Multi-Scale Representation Learning on Proteins

Authors: Vignesh Ram Somnath, Charlotte Bunne, Andreas Krause

NeurIPS 2021 | Conference PDF | Archive PDF | Plain Text | LLM Run Details

Reproducibility Variable Result LLM Response
Research Type Experimental We test the learned representation on different tasks, (i.) ligand binding affinity (regression), and (ii.) protein function prediction (classification). On the regression task, contrary to previous methods, our model performs consistently and reliably across different dataset splits, outperforming all baselines on most splits. On the classification task, it achieves a performance close to the top-performing model while using 10x fewer parameters.
Researcher Affiliation Academia Vignesh Ram Somnath Dept. of Computer Science ETH Zurich vsomnath@ethz.ch Charlotte Bunne Dept. of Computer Science ETH Zurich bunnec@ethz.ch Andreas Krause Dept. of Computer Science ETH Zurich krausea@ethz.ch
Pseudocode No The paper describes the architecture and processes in text format and mathematical equations, but does not include any explicitly labeled pseudocode or algorithm blocks.
Open Source Code No The paper does not provide an explicit statement about the release of its own source code or a link to a repository.
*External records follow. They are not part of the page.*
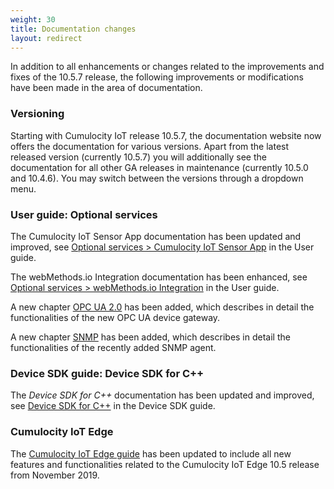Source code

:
 ```yaml
---
weight: 30
title: Documentation changes
layout: redirect
---
```


In addition to all enhancements or changes related to the improvements and fixes of the 10.5.7 release, the following improvements or modifications have been made in the area of documentation.

### Versioning

Starting with Cumulocity IoT release 10.5.7, the documentation website now offers the documentation for various versions. Apart from the latest released version (currently 10.5.7) you will additionally see the documentation for all other GA releases in maintenance (currently 10.5.0 and 10.4.6). You may switch between the versions through a dropdown menu.    

### User guide: Optional services

The Cumulocity IoT Sensor App documentation has been updated and improved, see [Optional services > Cumulocity IoT Sensor App](/users-guide/optional-services/#android-cloud-sensor-app) in the User guide.

The webMethods.io Integration documentation has been enhanced, see [Optional services > webMethods.io Integration](/users-guide/optional-services/#webMethods) in the User guide.

A new chapter [OPC UA 2.0](/users-guide/optional-services/#opc-ua) has been added, which describes in detail the functionalities of the new OPC UA device gateway.

A new chapter [SNMP](/users-guide/optional-services#snmp) has been added, which describes in detail the functionalities of the recently added SNMP agent.

### Device SDK guide: Device SDK for C++

The *Device SDK for C++* documentation has been updated and improved, see [Device SDK for C++](/device-sdk/cpp/) in the Device SDK guide.

### Cumulocity IoT Edge

The [Cumulocity IoT Edge guide](/edge/overview) has been updated to include all new features and functionalities related to the Cumulocity IoT Edge 10.5 release from November 2019.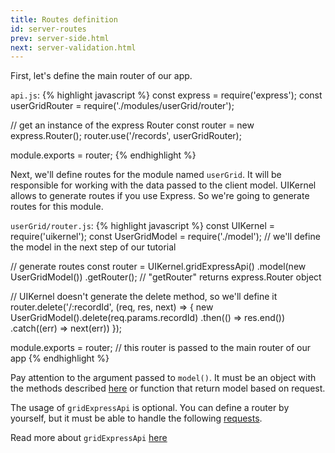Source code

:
 ```yaml
---
title: Routes definition
id: server-routes
prev: server-side.html
next: server-validation.html
---
```


First, let's define the main router of our app.

`api.js`:
{% highlight javascript %}
const express = require('express');
const userGridRouter = require('./modules/userGrid/router');

// get an instance of the express Router
const router = new express.Router();
router.use('/records', userGridRouter);

module.exports = router;
{% endhighlight %}


Next, we'll define routes for the module named `userGrid`. It will be responsible for working with the data passed to the client model.
UIKernel allows to generate routes if you use Express. So we're going to generate routes for this module.

`userGrid/router.js`:
{% highlight javascript %}
const UIKernel = require('uikernel');
const UserGridModel = require('./model'); // we'll define the model in the next step of our tutorial

// generate routes
const router = UIKernel.gridExpressApi()
    .model(new UserGridModel())
    .getRouter(); // "getRouter" returns express.Router object

// UIKernel doesn't generate the delete method, so we'll define it
router.delete('/:recordId', (req, res, next) => {
    new UserGridModel().delete(req.params.recordId)
        .then(() => res.end())
        .catch((err) => next(err))
});

module.exports = router; // this router is passed to the main router of our app
{% endhighlight %}

Pay attention to the argument passed to `model()`.
It must be an object with the methods described [here](/docs/grid-interface.html) or function that return model based on request.

The usage of `gridExpressApi` is optional.
You can define a router by yourself, but it must be able to handle the following [requests](/docs/grid-express-api.html).

Read more about `gridExpressApi` [here](/docs/grid-express-api.html)
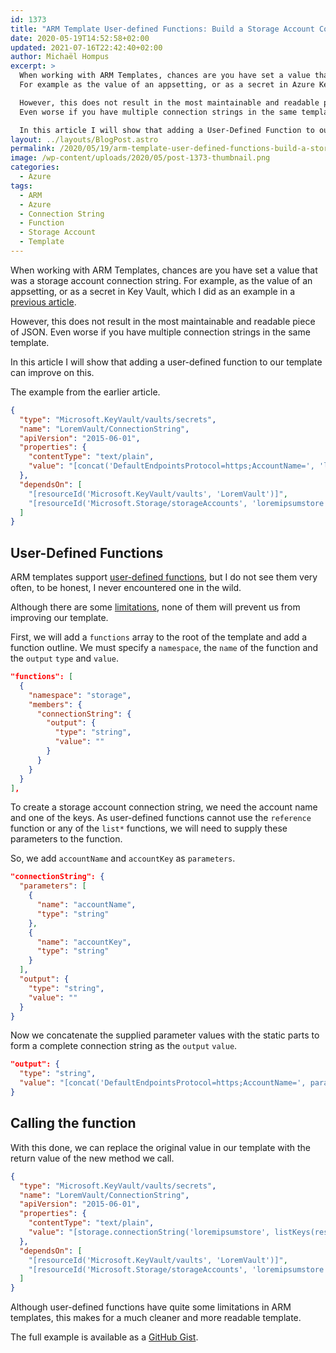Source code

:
 ```yaml
---
id: 1373
title: "ARM Template User-defined Functions: Build a Storage Account Connection String"
date: 2020-05-19T14:52:58+02:00
updated: 2021-07-16T22:42:40+02:00
author: Michaël Hompus
excerpt: >
  When working with ARM Templates, chances are you have set a value that was a Storage Account Connection String.
  For example as the value of an appsetting, or as a secret in Azure Key Vault, which I did as an example in a previous blog post.

  However, this does not result in the most maintainable and readable piece of JSON.
  Even worse if you have multiple connection strings in the same template.

  In this article I will show that adding a User-Defined Function to our template can improve on this.
layout: ../layouts/BlogPost.astro
permalink: /2020/05/19/arm-template-user-defined-functions-build-a-storage-account-connection-string/
image: /wp-content/uploads/2020/05/post-1373-thumbnail.png
categories:
  - Azure
tags:
  - ARM
  - Azure
  - Connection String
  - Function
  - Storage Account
  - Template
---
```


When working with ARM Templates, chances are you have set a value that was a storage account connection string.
For example, as the value of an appsetting, or as a secret in Key Vault,
which I did as an example in a [previous article](/2017/03/20/add-secrets-to-your-azure-key-vault-using-arm-templates).

However, this does not result in the most maintainable and readable piece of JSON.
Even worse if you have multiple connection strings in the same template.

In this article I will show that adding a user-defined function to our template can improve on this.

<!--more-->

The example from the earlier article.

```json {7}
{
  "type": "Microsoft.KeyVault/vaults/secrets",
  "name": "LoremVault/ConnectionString",
  "apiVersion": "2015-06-01",
  "properties": {
    "contentType": "text/plain",
    "value": "[concat('DefaultEndpointsProtocol=https;AccountName=', 'loremipsumstore', ';AccountKey=', listKeys(resourceId('Microsoft.Storage/storageAccounts', 'loremipsumstore'), '2019-06-01').keys[0].value, ';EndpointSuffix=core.windows.net')]"
  },
  "dependsOn": [
    "[resourceId('Microsoft.KeyVault/vaults', 'LoremVault')]",
    "[resourceId('Microsoft.Storage/storageAccounts', 'loremipsumstore')]"
  ]
}
```

## User-Defined Functions

ARM templates support [user-defined functions](https://learn.microsoft.com/azure/azure-resource-manager/templates/user-defined-functions),
but I do not see them very often, to be honest, I never encountered one in the wild.

Although there are some [limitations](https://learn.microsoft.com/azure/azure-resource-manager/templates/user-defined-functions#limitations),
none of them will prevent us from improving our template.

First, we will add a `functions` array to the root of the template and add a function outline.
We must specify a `namespace`, the `name` of the function and the `output` `type` and `value`.

```json
"functions": [
  {
    "namespace": "storage",
    "members": {
      "connectionString": {
        "output": {
          "type": "string",
          "value": ""
        }
      }
    }
  }
],
```

To create a storage account connection string, we need the account name and one of the keys.
As user-defined functions cannot use the `reference` function or any of the `list*` functions,
we will need to supply these parameters to the function.

So, we add `accountName` and `accountKey` as `parameters`.

```json {2-11}
"connectionString": {
  "parameters": [
    {
      "name": "accountName",
      "type": "string"
    },
    {
      "name": "accountKey",
      "type": "string"
    }
  ],
  "output": {
    "type": "string",
    "value": ""
  }
}
```

Now we concatenate the supplied parameter values with the static parts to form a complete connection string as the `output` `value`.

```json {3}
"output": {
  "type": "string",
  "value": "[concat('DefaultEndpointsProtocol=https;AccountName=', parameters('accountName'), ';AccountKey=', parameters('accountKey'), ';EndpointSuffix=core.windows.net')]"
}
```

## Calling the function

With this done, we can replace the original value in our template with the return value of the new method we call.

```json {7}
{
  "type": "Microsoft.KeyVault/vaults/secrets",
  "name": "LoremVault/ConnectionString",
  "apiVersion": "2015-06-01",
  "properties": {
    "contentType": "text/plain",
    "value": "[storage.connectionString('loremipsumstore', listKeys(resourceId('Microsoft.Storage/storageAccounts', 'loremipsumstore'), '2019-06-01').keys[0].value)]"
  },
  "dependsOn": [
    "[resourceId('Microsoft.KeyVault/vaults', 'LoremVault')]",
    "[resourceId('Microsoft.Storage/storageAccounts', 'loremipsumstore')]"
  ]
}
```

Although user-defined functions have quite some limitations in ARM templates,
this makes for a much cleaner and more readable template.

The full example is available as a
[GitHub Gist](https://gist.github.com/eNeRGy164/4daa1ac3d7a383074f19fcb6202d14ef).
Open Datasets Yes Dataset. The PDBBIND database (version 2019) [Liu et al., 2017] is a collection of the experimentally measured binding affinity data for all types of biomolecular complexes deposited in the Protein Data Bank [Berman et al., 2000].
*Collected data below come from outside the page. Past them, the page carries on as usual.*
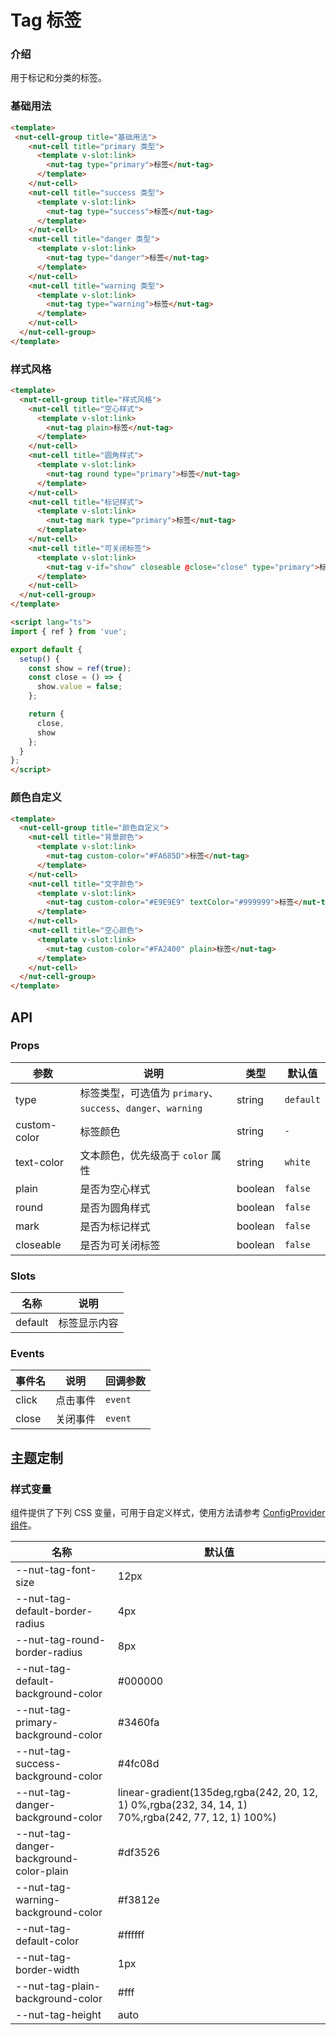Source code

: # Tag 标签

### 介绍

用于标记和分类的标签。

### 基础用法

```html
<template>
 <nut-cell-group title="基础用法">
    <nut-cell title="primary 类型">
      <template v-slot:link>
        <nut-tag type="primary">标签</nut-tag>
      </template>
    </nut-cell>
    <nut-cell title="success 类型">
      <template v-slot:link>
        <nut-tag type="success">标签</nut-tag>
      </template>
    </nut-cell>
    <nut-cell title="danger 类型">
      <template v-slot:link>
        <nut-tag type="danger">标签</nut-tag>
      </template>
    </nut-cell>
    <nut-cell title="warning 类型">
      <template v-slot:link>
        <nut-tag type="warning">标签</nut-tag>
      </template>
    </nut-cell>
  </nut-cell-group>
</template>
```

### 样式风格

```html
<template>
  <nut-cell-group title="样式风格">
    <nut-cell title="空心样式">
      <template v-slot:link>
        <nut-tag plain>标签</nut-tag>
      </template>
    </nut-cell>
    <nut-cell title="圆角样式">
      <template v-slot:link>
        <nut-tag round type="primary">标签</nut-tag>
      </template>
    </nut-cell>
    <nut-cell title="标记样式">
      <template v-slot:link>
        <nut-tag mark type="primary">标签</nut-tag>
      </template>
    </nut-cell>
    <nut-cell title="可关闭标签">
      <template v-slot:link>
        <nut-tag v-if="show" closeable @close="close" type="primary">标签</nut-tag>
      </template>
    </nut-cell>
  </nut-cell-group>
</template>

<script lang="ts">
import { ref } from 'vue';

export default {
  setup() {
    const show = ref(true);
    const close = () => {
      show.value = false;
    };

    return {
      close,
      show
    };
  }
};
</script>
```

### 颜色自定义

```html
<template>
  <nut-cell-group title="颜色自定义">
    <nut-cell title="背景颜色">
      <template v-slot:link>
        <nut-tag custom-color="#FA685D">标签</nut-tag>
      </template>
    </nut-cell>
    <nut-cell title="文字颜色">
      <template v-slot:link>
        <nut-tag custom-color="#E9E9E9" textColor="#999999">标签</nut-tag>
      </template>
    </nut-cell>
    <nut-cell title="空心颜色">
      <template v-slot:link>
        <nut-tag custom-color="#FA2400" plain>标签</nut-tag>
      </template>
    </nut-cell>
  </nut-cell-group>
</template>
```

## API

### Props

| 参数         | 说明                                                         | 类型    | 默认值    |
| ------------ | ------------------------------------------------------------ | ------- | --------- |
| type         | 标签类型，可选值为 `primary`、`success`、`danger`、`warning` | string  | `default` |
| custom-color | 标签颜色                                                     | string  | `-`       |
| text-color   | 文本颜色，优先级高于 `color` 属性                            | string  | `white`   |
| plain        | 是否为空心样式                                               | boolean | `false`   |
| round        | 是否为圆角样式                                               | boolean | `false`   |
| mark         | 是否为标记样式                                               | boolean | `false`   |
| closeable    | 是否为可关闭标签                                             | boolean | `false`   |

### Slots

| 名称    | 说明         |
| ------- | ------------ |
| default | 标签显示内容 |

### Events

| 事件名 | 说明     | 回调参数 |
| ------ | -------- | -------- |
| click  | 点击事件 | `event`  |
| close  | 关闭事件 | `event`  |

## 主题定制

### 样式变量

组件提供了下列 CSS 变量，可用于自定义样式，使用方法请参考 [ConfigProvider 组件](/components/basic/configprovider)。

| 名称                                    | 默认值                                                                                             |
| --------------------------------------- | -------------------------------------------------------------------------------------------------- |
| --nut-tag-font-size                     | 12px                                                                                               |
| --nut-tag-default-border-radius         | 4px                                                                                                |
| --nut-tag-round-border-radius           | 8px                                                                                                |
| --nut-tag-default-background-color      | #000000                                                                                            |
| --nut-tag-primary-background-color      | #3460fa                                                                                            |
| --nut-tag-success-background-color      | #4fc08d                                                                                            |
| --nut-tag-danger-background-color       | linear-gradient(135deg,rgba(242, 20, 12, 1) 0%,rgba(232, 34, 14, 1) 70%,rgba(242, 77, 12, 1) 100%) |
| --nut-tag-danger-background-color-plain | #df3526                                                                                            |
| --nut-tag-warning-background-color      | #f3812e                                                                                            |
| --nut-tag-default-color                 | #ffffff                                                                                            |
| --nut-tag-border-width                  | 1px                                                                                                |
| --nut-tag-plain-background-color        | #fff                                                                                               |
| --nut-tag-height                        | auto                                                                                               |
Dataset Splits Yes We split the dataset into training, test and validation splits based on the scaffolds of the corresponding ligands (scaffold), or a 30% and a 60% sequence identity threshold (identity 30%, identity 60%) to limit homologous ligands or proteins appearing in both train and test sets.
Hardware Specification No The paper does not specify the hardware (e.g., CPU, GPU models, memory) used for running the experiments.
Software Dependencies No The paper mentions various software components and models (e.g., MSMS, MPN, MLP, GCN), but does not provide specific version numbers for any of them.
Experiment Setup No The paper describes the model architecture and general components (e.g., K iterations of message passing) but does not provide specific hyperparameter values like learning rates, batch sizes, or optimizer settings.